It was an incredibly dangerous place to work, because the oil was very light, much like the fuel in cars - so it catches fire very quickly, and its smell is very strong. At one point, one of the Canadians got too close, inhaled too much gas, and fell down unconscious. Meanwhile, as these guys worked away with their tools and instruments, they knew that if they touched metal against metal hard enough to create a spark, a fire would have engulfed them. As I was photographing, we did sometimes have a kind of explosion, as gas burst up through the well, but it did not ignite. The firefighters were making a lot of money, of course, but the work was so tiring and so tough that a few times I saw some of them just sit down and cry.

Working in the middle of all this was extraordinary. One of my lenses got warped by the heat, so I was left with just two: a 35mm and a 60mm. This obliged me to stay very close to these guys the whole time. As a result, I was covered in oil, and felt so involved with the danger, the environment, the strange beauty and the hard work that was happening in front of me. The only way I could keep going was to carry a two-litre tank of petrol and a roll of kitchen paper inside my photo bag. I would put some petrol on the kitchen roll, clean my hands, the lens and the back of the camera, then go in again. Eventually, I felt part of the team, working with them for many days. We all became very close.

I work on stories rather than individual pictures. But for me, this one picture was special: it's an incredible shot of two guys trying to cap a well. They are completely covered in oil and one of them is standing like a statue that has become black over time.

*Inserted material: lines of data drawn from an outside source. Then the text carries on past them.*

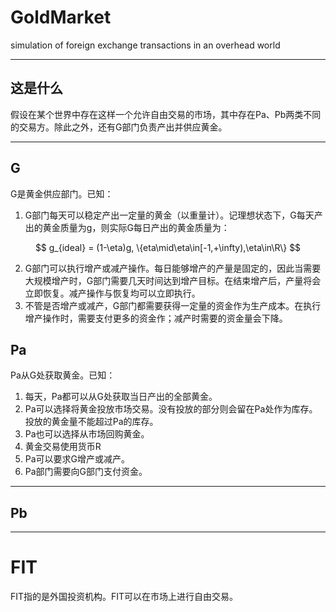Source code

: # GoldMarket

simulation of foreign exchange transactions in an overhead world

---

## 这是什么

假设在某个世界中存在这样一个允许自由交易的市场，其中存在Pa、Pb两类不同的交易方。除此之外，还有G部门负责产出并供应黄金。

---

## G

G是黄金供应部门。已知：

1. G部门每天可以稳定产出一定量的黄金（以重量计）。记理想状态下，G每天产出的黄金质量为g，则实际G每日产出的黄金质量为：

$$
g_{ideal} = (1-\eta)g, \{eta\mid\eta\in[-1,+\infty),\eta\in\R\}
$$

2. G部门可以执行增产或减产操作。每日能够增产的产量是固定的，因此当需要大规模增产时，G部门需要几天时间达到增产目标。在结束增产后，产量将会立即恢复。减产操作与恢复均可以立即执行。
3. 不管是否增产或减产，G部门都需要获得一定量的资金作为生产成本。在执行增产操作时，需要支付更多的资金作；减产时需要的资金量会下降。

## Pa

Pa从G处获取黄金。已知：

1. 每天，Pa都可以从G处获取当日产出的全部黄金。
2. Pa可以选择将黄金投放市场交易。没有投放的部分则会留在Pa处作为库存。投放的黄金量不能超过Pa的库存。
3. Pa也可以选择从市场回购黄金。
4. 黄金交易使用货币R
5. Pa可以要求G增产或减产。
6. Pa部门需要向G部门支付资金。

---

## Pb

---

# FIT

FIT指的是外国投资机构。FIT可以在市场上进行自由交易。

It reminds me of those images you see from the first world war, in the grey light of Verdun. The moment I took it,

I knew it would be good. At the same time, I was very afraid. My mouth was dry. That evening, when I got back to my hotel in Kuwait City, I found my jaw was tense and my gums were in pain from gritting my teeth all day long. But I had to be there to take these pictures. I knew I was witnessing powerful, extraordinary things that would not happen again.
Curriculum vitae

Born: Aimorés, Brazil, 1944.

Studied: "I am a former economist. I never went to photography school to learn photography."

Inspirations: "Bill Brandt was an incredible photographer. The many different studies he did in England - miners, nudes, life during the second world war - were important to me."

High point: "When I was starting out, when I put aside my career as an economist. I looked at every book, went to every show, did my first stories, developed my first films. A fabulous time."

Pet hate: "Photography has become a small world with so many jealous people. You do a story and then a lot of people try to do the same thing."